[Opening MATERIAL TO PROCESS section]

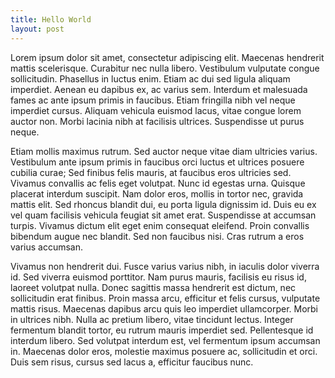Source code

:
 ```yaml
---
title: Hello World
layout: post
---
```


Lorem ipsum dolor sit amet, consectetur adipiscing elit. Maecenas hendrerit mattis scelerisque. Curabitur nec nulla libero. Vestibulum vulputate congue sollicitudin. Phasellus in luctus enim. Etiam ac dui sed ligula aliquam imperdiet. Aenean eu dapibus ex, ac varius sem. Interdum et malesuada fames ac ante ipsum primis in faucibus. Etiam fringilla nibh vel neque imperdiet cursus. Aliquam vehicula euismod lacus, vitae congue lorem auctor non. Morbi lacinia nibh at facilisis ultrices. Suspendisse ut purus neque.

Etiam mollis maximus rutrum. Sed auctor neque vitae diam ultricies varius. Vestibulum ante ipsum primis in faucibus orci luctus et ultrices posuere cubilia curae; Sed finibus felis mauris, at faucibus eros ultricies sed. Vivamus convallis ac felis eget volutpat. Nunc id egestas urna. Quisque placerat interdum suscipit. Nam dolor eros, mollis in tortor nec, gravida mattis elit. Sed rhoncus blandit dui, eu porta ligula dignissim id. Duis eu ex vel quam facilisis vehicula feugiat sit amet erat. Suspendisse at accumsan turpis. Vivamus dictum elit eget enim consequat eleifend. Proin convallis bibendum augue nec blandit. Sed non faucibus nisi. Cras rutrum a eros varius accumsan.

Vivamus non hendrerit dui. Fusce varius varius nibh, in iaculis dolor viverra id. Sed viverra euismod porttitor. Nam purus mauris, facilisis eu risus id, laoreet volutpat nulla. Donec sagittis massa hendrerit est dictum, nec sollicitudin erat finibus. Proin massa arcu, efficitur et felis cursus, vulputate mattis risus. Maecenas dapibus arcu quis leo imperdiet ullamcorper. Morbi in ultrices nibh. Nulla ac pretium libero, vitae tincidunt lectus. Integer fermentum blandit tortor, eu rutrum mauris imperdiet sed. Pellentesque id interdum libero. Sed volutpat interdum est, vel fermentum ipsum accumsan in. Maecenas dolor eros, molestie maximus posuere ac, sollicitudin et orci. Duis sem risus, cursus sed lacus a, efficitur faucibus nunc.
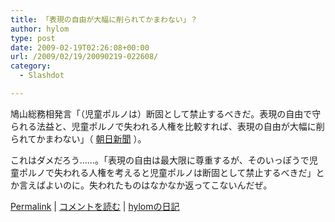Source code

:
 ```yaml
---
title: 「表現の自由が大幅に削られてかまわない」？
author: hylom
type: post
date: 2009-02-19T02:26:08+00:00
url: /2009/02/19/20090219-022608/
category:
  - Slashdot

---
```

鳩山総務相発言「（児童ポルノは）断固として禁止するべきだ。表現の自由で守られる法益と、児童ポルノで失われる人権を比較すれば、表現の自由が大幅に削られてかまわない」（   [朝日新聞][1] ）。

これはダメだろう……。「表現の自由は最大限に尊重するが、そのいっぽうで児童ポルノで失われる人権を考えると児童ポルノは断固として禁止するべきだ」とか言えばよいのに。失われたものはなかなか返ってこないんだぜ。

  [Permalink][2] |   [コメントを読む][3] |   [hylomの日記][4]

 [1]: http://www.asahi.com/politics/update/0218/TKY200902180297.html
 [2]: http://slashdot.jp/~hylom/journal/467929
 [3]: http://slashdot.jp/~hylom/journal/467929#acomments
 [4]: http://slashdot.jp/~hylom/journal/

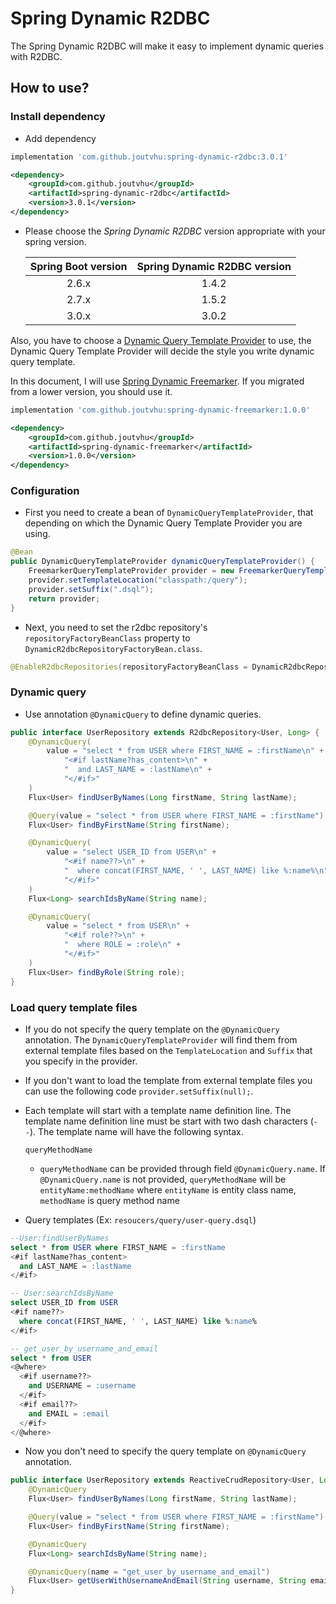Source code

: # Spring Dynamic R2DBC

The Spring Dynamic R2DBC will make it easy to implement dynamic queries with R2DBC.

## How to use?

### Install dependency

- Add dependency

```groovy
implementation 'com.github.joutvhu:spring-dynamic-r2dbc:3.0.1'
```

```xml
<dependency>
    <groupId>com.github.joutvhu</groupId>
    <artifactId>spring-dynamic-r2dbc</artifactId>
    <version>3.0.1</version>
</dependency>
```

- Please choose the _Spring Dynamic R2DBC_ version appropriate with your spring version.

  | Spring Boot version | Spring Dynamic R2DBC version |
  |:----------:|:-------------:|
  | 2.6.x | 1.4.2 |
  | 2.7.x | 1.5.2 |
  | 3.0.x | 3.0.2 |

Also, you have to choose a [Dynamic Query Template Provider](https://github.com/joutvhu/spring-dynamic-commons#dynamic-query-template-provider) to use,
the Dynamic Query Template Provider will decide the style you write dynamic query template.

In this document, I will use [Spring Dynamic Freemarker](https://github.com/joutvhu/spring-dynamic-freemarker).
If you migrated from a lower version, you should use it.

```groovy
implementation 'com.github.joutvhu:spring-dynamic-freemarker:1.0.0'
```

```xml
<dependency>
    <groupId>com.github.joutvhu</groupId>
    <artifactId>spring-dynamic-freemarker</artifactId>
    <version>1.0.0</version>
</dependency>
```

### Configuration

- First you need to create a bean of `DynamicQueryTemplateProvider`, that depending on which the Dynamic Query Template Provider you are using.

```java
@Bean
public DynamicQueryTemplateProvider dynamicQueryTemplateProvider() {
    FreemarkerQueryTemplateProvider provider = new FreemarkerQueryTemplateProvider();
    provider.setTemplateLocation("classpath:/query");
    provider.setSuffix(".dsql");
    return provider;
}
```

- Next, you need to set the r2dbc repository's `repositoryFactoryBeanClass` property to `DynamicR2dbcRepositoryFactoryBean.class`.

```java
@EnableR2dbcRepositories(repositoryFactoryBeanClass = DynamicR2dbcRepositoryFactoryBean.class)
```

### Dynamic query

- Use annotation `@DynamicQuery` to define dynamic queries.

```java
public interface UserRepository extends R2dbcRepository<User, Long> {
    @DynamicQuery(
        value = "select * from USER where FIRST_NAME = :firstName\n" +
            "<#if lastName?has_content>\n" +
            "  and LAST_NAME = :lastName\n" +
            "</#if>"
    )
    Flux<User> findUserByNames(Long firstName, String lastName);

    @Query(value = "select * from USER where FIRST_NAME = :firstName")
    Flux<User> findByFirstName(String firstName);

    @DynamicQuery(
        value = "select USER_ID from USER\n" +
            "<#if name??>\n" +
            "  where concat(FIRST_NAME, ' ', LAST_NAME) like %:name%\n" +
            "</#if>"
    )
    Flux<Long> searchIdsByName(String name);

    @DynamicQuery(
        value = "select * from USER\n" +
            "<#if role??>\n" +
            "  where ROLE = :role\n" +
            "</#if>"
    )
    Flux<User> findByRole(String role);
}
```

### Load query template files

- If you do not specify the query template on the `@DynamicQuery` annotation.
  The `DynamicQueryTemplateProvider` will find them from external template files based on the `TemplateLocation` and `Suffix` that you specify in the provider.

- If you don't want to load the template from external template files you can use the following code `provider.setSuffix(null);`.

- Each template will start with a template name definition line. The template name definition line must be start with two dash characters (`--`). The template name will have the following syntax.

  ```
  queryMethodName
  ```

  - `queryMethodName` can be provided through field `@DynamicQuery.name`. If `@DynamicQuery.name` is not provided, `queryMethodName` will be `entityName:methodName` where `entityName` is entity class name, `methodName` is query method name

- Query templates (Ex: `resoucers/query/user-query.dsql`)

```sql
--User:findUserByNames
select * from USER where FIRST_NAME = :firstName
<#if lastName?has_content>
  and LAST_NAME = :lastName
</#if>

-- User:searchIdsByName
select USER_ID from USER
<#if name??>
  where concat(FIRST_NAME, ' ', LAST_NAME) like %:name%
</#if>

-- get_user_by_username_and_email
select * from USER
<@where>
  <#if username??>
    and USERNAME = :username
  </#if>
  <#if email??>
    and EMAIL = :email
  </#if>
</@where>
```

- Now you don't need to specify the query template on `@DynamicQuery` annotation.

```java
public interface UserRepository extends ReactiveCrudRepository<User, Long> {
    @DynamicQuery
    Flux<User> findUserByNames(Long firstName, String lastName);

    @Query(value = "select * from USER where FIRST_NAME = :firstName")
    Flux<User> findByFirstName(String firstName);

    @DynamicQuery
    Flux<Long> searchIdsByName(String name);

    @DynamicQuery(name = "get_user_by_username_and_email")
    Flux<User> getUserWithUsernameAndEmail(String username, String email);
}
```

[Closing MATERIAL TO PROCESS section]

* _WHAT TO WORK ON_
An exact reprint of every record is required, with the pictures omitted.

* _EXPECTED ANSWER_
Source code

:
 ```yaml
---
title: Hello World
layout: post
---
```


Lorem ipsum dolor sit amet, consectetur adipiscing elit. Maecenas hendrerit mattis scelerisque. Curabitur nec nulla libero. Vestibulum vulputate congue sollicitudin. Phasellus in luctus enim. Etiam ac dui sed ligula aliquam imperdiet. Aenean eu dapibus ex, ac varius sem. Interdum et malesuada fames ac ante ipsum primis in faucibus. Etiam fringilla nibh vel neque imperdiet cursus. Aliquam vehicula euismod lacus, vitae congue lorem auctor non. Morbi lacinia nibh at facilisis ultrices. Suspendisse ut purus neque.

Etiam mollis maximus rutrum. Sed auctor neque vitae diam ultricies varius. Vestibulum ante ipsum primis in faucibus orci luctus et ultrices posuere cubilia curae; Sed finibus felis mauris, at faucibus eros ultricies sed. Vivamus convallis ac felis eget volutpat. Nunc id egestas urna. Quisque placerat interdum suscipit. Nam dolor eros, mollis in tortor nec, gravida mattis elit. Sed rhoncus blandit dui, eu porta ligula dignissim id. Duis eu ex vel quam facilisis vehicula feugiat sit amet erat. Suspendisse at accumsan turpis. Vivamus dictum elit eget enim consequat eleifend. Proin convallis bibendum augue nec blandit. Sed non faucibus nisi. Cras rutrum a eros varius accumsan.

Vivamus non hendrerit dui. Fusce varius varius nibh, in iaculis dolor viverra id. Sed viverra euismod porttitor. Nam purus mauris, facilisis eu risus id, laoreet volutpat nulla. Donec sagittis massa hendrerit est dictum, nec sollicitudin erat finibus. Proin massa arcu, efficitur et felis cursus, vulputate mattis risus. Maecenas dapibus arcu quis leo imperdiet ullamcorper. Morbi in ultrices nibh. Nulla ac pretium libero, vitae tincidunt lectus. Integer fermentum blandit tortor, eu rutrum mauris imperdiet sed. Pellentesque id interdum libero. Sed volutpat interdum est, vel fermentum ipsum accumsan in. Maecenas dolor eros, molestie maximus posuere ac, sollicitudin et orci. Duis sem risus, cursus sed lacus a, efficitur faucibus nunc.
Source code

:
 ```yaml
---
title: 「表現の自由が大幅に削られてかまわない」？
author: hylom
type: post
date: 2009-02-19T02:26:08+00:00
url: /2009/02/19/20090219-022608/
category:
  - Slashdot

---
```

鳩山総務相発言「（児童ポルノは）断固として禁止するべきだ。表現の自由で守られる法益と、児童ポルノで失われる人権を比較すれば、表現の自由が大幅に削られてかまわない」（   [朝日新聞][1] ）。

これはダメだろう……。「表現の自由は最大限に尊重するが、そのいっぽうで児童ポルノで失われる人権を考えると児童ポルノは断固として禁止するべきだ」とか言えばよいのに。失われたものはなかなか返ってこないんだぜ。

  [Permalink][2] |   [コメントを読む][3] |   [hylomの日記][4]

 [1]: http://www.asahi.com/politics/update/0218/TKY200902180297.html
 [2]: http://slashdot.jp/~hylom/journal/467929
 [3]: http://slashdot.jp/~hylom/journal/467929#acomments
 [4]: http://slashdot.jp/~hylom/journal/

Source code

: # Spring Dynamic R2DBC

The Spring Dynamic R2DBC will make it easy to implement dynamic queries with R2DBC.

## How to use?

### Install dependency

- Add dependency

```groovy
implementation 'com.github.joutvhu:spring-dynamic-r2dbc:3.0.1'
```

```xml
<dependency>
    <groupId>com.github.joutvhu</groupId>
    <artifactId>spring-dynamic-r2dbc</artifactId>
    <version>3.0.1</version>
</dependency>
```

- Please choose the _Spring Dynamic R2DBC_ version appropriate with your spring version.

  | Spring Boot version | Spring Dynamic R2DBC version |
  |:----------:|:-------------:|
  | 2.6.x | 1.4.2 |
  | 2.7.x | 1.5.2 |
  | 3.0.x | 3.0.2 |

Also, you have to choose a [Dynamic Query Template Provider](https://github.com/joutvhu/spring-dynamic-commons#dynamic-query-template-provider) to use,
the Dynamic Query Template Provider will decide the style you write dynamic query template.

In this document, I will use [Spring Dynamic Freemarker](https://github.com/joutvhu/spring-dynamic-freemarker).
If you migrated from a lower version, you should use it.

```groovy
implementation 'com.github.joutvhu:spring-dynamic-freemarker:1.0.0'
```

```xml
<dependency>
    <groupId>com.github.joutvhu</groupId>
    <artifactId>spring-dynamic-freemarker</artifactId>
    <version>1.0.0</version>
</dependency>
```

### Configuration

- First you need to create a bean of `DynamicQueryTemplateProvider`, that depending on which the Dynamic Query Template Provider you are using.

```java
@Bean
public DynamicQueryTemplateProvider dynamicQueryTemplateProvider() {
    FreemarkerQueryTemplateProvider provider = new FreemarkerQueryTemplateProvider();
    provider.setTemplateLocation("classpath:/query");
    provider.setSuffix(".dsql");
    return provider;
}
```

- Next, you need to set the r2dbc repository's `repositoryFactoryBeanClass` property to `DynamicR2dbcRepositoryFactoryBean.class`.

```java
@EnableR2dbcRepositories(repositoryFactoryBeanClass = DynamicR2dbcRepositoryFactoryBean.class)
```

### Dynamic query

- Use annotation `@DynamicQuery` to define dynamic queries.

```java
public interface UserRepository extends R2dbcRepository<User, Long> {
    @DynamicQuery(
        value = "select * from USER where FIRST_NAME = :firstName\n" +
            "<#if lastName?has_content>\n" +
            "  and LAST_NAME = :lastName\n" +
            "</#if>"
    )
    Flux<User> findUserByNames(Long firstName, String lastName);

    @Query(value = "select * from USER where FIRST_NAME = :firstName")
    Flux<User> findByFirstName(String firstName);

    @DynamicQuery(
        value = "select USER_ID from USER\n" +
            "<#if name??>\n" +
            "  where concat(FIRST_NAME, ' ', LAST_NAME) like %:name%\n" +
            "</#if>"
    )
    Flux<Long> searchIdsByName(String name);

    @DynamicQuery(
        value = "select * from USER\n" +
            "<#if role??>\n" +
            "  where ROLE = :role\n" +
            "</#if>"
    )
    Flux<User> findByRole(String role);
}
```

### Load query template files

- If you do not specify the query template on the `@DynamicQuery` annotation.
  The `DynamicQueryTemplateProvider` will find them from external template files based on the `TemplateLocation` and `Suffix` that you specify in the provider.

- If you don't want to load the template from external template files you can use the following code `provider.setSuffix(null);`.

- Each template will start with a template name definition line. The template name definition line must be start with two dash characters (`--`). The template name will have the following syntax.

  ```
  queryMethodName
  ```

  - `queryMethodName` can be provided through field `@DynamicQuery.name`. If `@DynamicQuery.name` is not provided, `queryMethodName` will be `entityName:methodName` where `entityName` is entity class name, `methodName` is query method name

- Query templates (Ex: `resoucers/query/user-query.dsql`)

```sql
--User:findUserByNames
select * from USER where FIRST_NAME = :firstName
<#if lastName?has_content>
  and LAST_NAME = :lastName
</#if>

-- User:searchIdsByName
select USER_ID from USER
<#if name??>
  where concat(FIRST_NAME, ' ', LAST_NAME) like %:name%
</#if>

-- get_user_by_username_and_email
select * from USER
<@where>
  <#if username??>
    and USERNAME = :username
  </#if>
  <#if email??>
    and EMAIL = :email
  </#if>
</@where>
```

- Now you don't need to specify the query template on `@DynamicQuery` annotation.

```java
public interface UserRepository extends ReactiveCrudRepository<User, Long> {
    @DynamicQuery
    Flux<User> findUserByNames(Long firstName, String lastName);

    @Query(value = "select * from USER where FIRST_NAME = :firstName")
    Flux<User> findByFirstName(String firstName);

    @DynamicQuery
    Flux<Long> searchIdsByName(String name);

    @DynamicQuery(name = "get_user_by_username_and_email")
    Flux<User> getUserWithUsernameAndEmail(String username, String email);
}
```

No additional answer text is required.